Information:
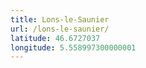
```yaml
---
title: Lons-le-Saunier
url: /lons-le-saunier/
latitude: 46.6727037
longitude: 5.558997300000001
---
```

Assignment: Write the records above out again exactly, with no pictures in your copy.

Written response:
```yaml
---
title: Lons-le-Saunier
url: /lons-le-saunier/
latitude: 46.6727037
longitude: 5.558997300000001
---
```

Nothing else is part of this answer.